Claramente Gorki, en “La madre”, no pretendía solamente representar la figura de un personaje particular víctima de la opresión de un modelo que, además, prefiguraba su pensamiento desde los menesteres del sometimiento, adhiriendo a una suerte de opresión consentida. Gorki buscaba, en la figura de la madre, poner forma a un pueblo oprimido y sometido a las fuerzas del zarismo y a las relaciones por ellos impuestas; buscaba dar cuerpo y voz a un pueblo que clamaba su liberación sin tener, en el mayor de los casos, los estados de consciencia para hacerlo.
El autor postulaba además la adhesión al partido desde el personaje del hijo, aquel que se formaba políticamente para la revolución y que tenía la capacidad de movilizar a la masa obrera.

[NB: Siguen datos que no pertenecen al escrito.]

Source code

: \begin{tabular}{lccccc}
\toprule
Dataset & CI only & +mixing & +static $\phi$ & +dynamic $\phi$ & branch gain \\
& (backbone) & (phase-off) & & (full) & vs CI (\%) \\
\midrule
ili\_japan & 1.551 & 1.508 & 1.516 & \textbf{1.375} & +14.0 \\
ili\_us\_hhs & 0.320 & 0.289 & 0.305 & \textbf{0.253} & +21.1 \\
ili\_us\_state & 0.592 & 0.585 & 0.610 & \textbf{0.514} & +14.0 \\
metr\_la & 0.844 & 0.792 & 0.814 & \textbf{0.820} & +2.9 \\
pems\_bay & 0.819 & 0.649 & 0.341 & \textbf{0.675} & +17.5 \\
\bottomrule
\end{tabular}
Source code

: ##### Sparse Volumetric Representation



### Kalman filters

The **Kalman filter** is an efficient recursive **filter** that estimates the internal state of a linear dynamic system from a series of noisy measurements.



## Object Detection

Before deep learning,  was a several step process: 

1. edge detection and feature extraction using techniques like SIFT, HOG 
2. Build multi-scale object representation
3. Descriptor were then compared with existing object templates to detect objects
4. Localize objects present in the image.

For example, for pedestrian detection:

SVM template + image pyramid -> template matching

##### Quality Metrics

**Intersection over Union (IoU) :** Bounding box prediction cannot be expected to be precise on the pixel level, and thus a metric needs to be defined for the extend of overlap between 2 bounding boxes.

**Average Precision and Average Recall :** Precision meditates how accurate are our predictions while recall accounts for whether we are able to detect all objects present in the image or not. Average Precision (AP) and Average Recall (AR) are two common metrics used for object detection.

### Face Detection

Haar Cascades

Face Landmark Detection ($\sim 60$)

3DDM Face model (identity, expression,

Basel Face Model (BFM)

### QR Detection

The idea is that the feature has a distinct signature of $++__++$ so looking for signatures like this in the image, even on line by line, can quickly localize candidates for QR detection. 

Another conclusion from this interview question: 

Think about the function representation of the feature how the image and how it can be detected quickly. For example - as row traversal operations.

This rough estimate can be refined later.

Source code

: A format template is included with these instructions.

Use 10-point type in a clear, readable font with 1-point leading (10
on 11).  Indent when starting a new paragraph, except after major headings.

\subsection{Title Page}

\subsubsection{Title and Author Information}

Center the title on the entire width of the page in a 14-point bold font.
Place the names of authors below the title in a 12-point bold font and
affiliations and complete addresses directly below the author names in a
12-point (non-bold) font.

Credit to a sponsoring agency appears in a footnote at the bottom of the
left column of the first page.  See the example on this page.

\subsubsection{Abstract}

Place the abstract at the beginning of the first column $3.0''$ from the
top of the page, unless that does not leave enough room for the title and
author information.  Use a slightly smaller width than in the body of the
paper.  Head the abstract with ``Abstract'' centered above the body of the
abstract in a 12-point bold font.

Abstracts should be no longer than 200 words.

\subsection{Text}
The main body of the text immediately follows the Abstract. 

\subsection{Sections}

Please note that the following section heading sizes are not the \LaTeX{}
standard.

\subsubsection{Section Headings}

El militante, en este sentido, reflejaba también la totalidad de un cuerpo colectivo, mucho más que la individualidad de un personaje abstracto.
El postulado de la representación a partir de la construcción de la imagen rige gran parte de las grandes obras de la literatura. El Gregorio Samsa de Kafka es la representación mimética del hombre-masa-obrero-oprimido, enajenado por el modelo e incapaz de reconocer su opresión. Una suerte de trabajador que se siente libre pero que su falta de libertad comienza justamente en ese sentirse lo que no es. El Ziegler de Hesse es el obrero de cuello blanco que en la semana se somete voluntariamente a la explotación pero que en los libres se calza el traje, el bastón y la galera, y se siente ser lo que inclusive él sabe -o no- que no es. O algo que jamás va a ser.
En esta lógica, el escritor excelso construye su personaje y proyecta aquello que la representación puede significar para un lector que busca en el texto más que lo que explícitamente el texto dice. Agregamos, en este sentido, que la exaltación de los atributos de aquello que se busca representar se somete, en el mayor de los casos, a la exageración caricaturesca que el arte habilita, encontrando en la magnificación de lo distintivo la representación de la totalidad.
Nos permitimos, en este sentido, construir una suerte de analogía. De la misma forma que el autor construye el personaje y que la validez del personaje se incrementa en la medida en que el lector se encuentra en él -o encuentra al otro, o a los otros-, el político liberal construye su personaje.
La construcción y representación del político liberal, siempre caricaturesca, se nutre de aquellos elementos que el potencial votante/seguidor proyecta encontrar en él. El político es sátira, pero sátira al servicio de un pueblo que debe encontrase en él aunque no se esté buscando. Si en la voz del personaje el seguidor se encuentra, si siente su voz como la propia y si, además, lo visualiza como un protector de sus derechos -que no son más que el derecho a nacer y vivir, es decir el respeto al orden natural más que al orden político-, la tarea está hecha. Lo que es lo mismo que decir que el cuento funciona.
Estamos en un momento histórico en el que, extrañamente, a nadie parece interesarle la verdad de boca del político. La caricatura es lo que se espera. La imagen de lo esperable es el único estímulo que, como parte de un todo alienante, esperamos de brazos abiertos. No nos importa que nos mientan, simplemente nos contentamos con escuchar discursos que postulan que, aquellos que ocupan sitiales de privilegio que nosotros mismos les dimos, velan por nosotros.
El político liberal, embanderado en la defensa de libertades que solamente existen en su Matrix, se pone el traje del personaje de la obra para transformarse en una suerte de espejo en el que el votante (no)libre deposita sus sueños de emprendedor. El político liberal no es un representante del sujeto-pueblo sino su representación. No es otra cosa que un espejo en el que el trabajador desolado necesita mirarse, una suerte de proyección de aquello que él anhela pero que, en definitiva, termina por escribir en la bitácora de las utopías.
Creerse el cuento es el primero de los problemas. Reflejarse en el personaje, es el peor de los males.